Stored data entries
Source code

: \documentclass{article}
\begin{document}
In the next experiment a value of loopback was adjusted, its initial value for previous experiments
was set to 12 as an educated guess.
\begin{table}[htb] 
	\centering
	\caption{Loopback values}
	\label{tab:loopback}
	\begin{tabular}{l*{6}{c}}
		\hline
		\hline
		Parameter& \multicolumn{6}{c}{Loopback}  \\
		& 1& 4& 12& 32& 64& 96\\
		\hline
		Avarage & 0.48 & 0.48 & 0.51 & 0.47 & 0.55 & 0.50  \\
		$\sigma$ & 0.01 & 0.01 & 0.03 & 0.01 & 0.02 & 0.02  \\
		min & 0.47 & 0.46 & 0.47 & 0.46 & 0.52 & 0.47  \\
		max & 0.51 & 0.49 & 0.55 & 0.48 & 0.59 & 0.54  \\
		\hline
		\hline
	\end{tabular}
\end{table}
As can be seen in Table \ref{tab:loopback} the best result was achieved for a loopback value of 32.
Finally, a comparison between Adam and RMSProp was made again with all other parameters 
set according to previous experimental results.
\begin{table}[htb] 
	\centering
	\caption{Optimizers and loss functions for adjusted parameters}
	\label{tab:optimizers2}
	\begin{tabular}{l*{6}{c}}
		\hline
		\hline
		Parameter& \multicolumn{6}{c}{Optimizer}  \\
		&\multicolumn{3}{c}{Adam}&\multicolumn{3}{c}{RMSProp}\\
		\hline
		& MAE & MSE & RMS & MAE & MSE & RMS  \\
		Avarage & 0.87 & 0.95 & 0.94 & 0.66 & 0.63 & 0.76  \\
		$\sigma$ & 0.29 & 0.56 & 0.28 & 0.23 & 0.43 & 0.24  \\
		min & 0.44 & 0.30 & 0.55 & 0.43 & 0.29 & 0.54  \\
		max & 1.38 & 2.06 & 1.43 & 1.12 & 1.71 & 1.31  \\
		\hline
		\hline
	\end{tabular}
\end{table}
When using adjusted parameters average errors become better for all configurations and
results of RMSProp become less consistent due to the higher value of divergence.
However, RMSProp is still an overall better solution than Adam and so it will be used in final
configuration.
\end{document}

> _AIM OF THE TASK_
The lines sought are those in the data above that include the string "become"; copy each one.

> _SOLUTION_
When using adjusted parameters average errors become better for all configurations and
results of RMSProp become less consistent due to the higher value of divergence.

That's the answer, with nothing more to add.